Blacks' wealth building weakened by competing financial priorities
Lagging investment product ownership also highlighted
5/21/2013, 2:54 p.m.
Student loan debt also was reported as a significant obstacle to wealth building for African Americans. College-educated African Americans are twice as likely to have student loan debt, proof of economic progress while at the same time hampering the ability to save or invest.
In addition, the study finds African Americans own insurance products, such as life and disability, at equal or greater rates compared to the general population, but are about half as likely as the general population to own investment products, such as IRAs, mutual funds, stocks and bonds.
Nearly half of African Americans say they have a 401(k) or other workplace retirement plan, and 8 in 10 of those currently eligible are contributing. However, African Americans’ balances within employer plans are less than half those of the general population’s, in part due to the impact of loans and withdrawals. And 3 in 10 have taken loans from their plan, citing the need to repay other debt.

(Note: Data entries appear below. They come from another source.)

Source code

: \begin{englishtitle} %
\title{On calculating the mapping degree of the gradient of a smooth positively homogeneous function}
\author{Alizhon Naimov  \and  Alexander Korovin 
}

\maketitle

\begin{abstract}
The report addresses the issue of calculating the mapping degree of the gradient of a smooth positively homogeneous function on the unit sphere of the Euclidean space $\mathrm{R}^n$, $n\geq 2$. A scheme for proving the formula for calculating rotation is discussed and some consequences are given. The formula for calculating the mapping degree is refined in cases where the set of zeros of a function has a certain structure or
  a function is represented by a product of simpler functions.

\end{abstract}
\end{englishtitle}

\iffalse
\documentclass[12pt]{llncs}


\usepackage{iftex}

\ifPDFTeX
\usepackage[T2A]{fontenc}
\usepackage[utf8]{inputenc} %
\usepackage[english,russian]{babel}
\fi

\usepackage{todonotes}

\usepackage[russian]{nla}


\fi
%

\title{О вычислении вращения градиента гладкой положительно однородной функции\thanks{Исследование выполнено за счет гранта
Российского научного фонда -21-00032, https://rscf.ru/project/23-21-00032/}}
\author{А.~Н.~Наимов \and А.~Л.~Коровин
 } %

The study is based on a March 2013 poll of 1,153 Americans who identify as African American or Black and 471 general population Americans on a broad range of financial topics. Respondents are age 25-70, with a household income of $25,000 or more and some involvement in household financial decisions. Among those meeting the survey criterion of $25,000 or more in household income, the median household income was $61,000. The overall margin of sampling error is +/- 5% for African Americans and +/- 6% for the general population.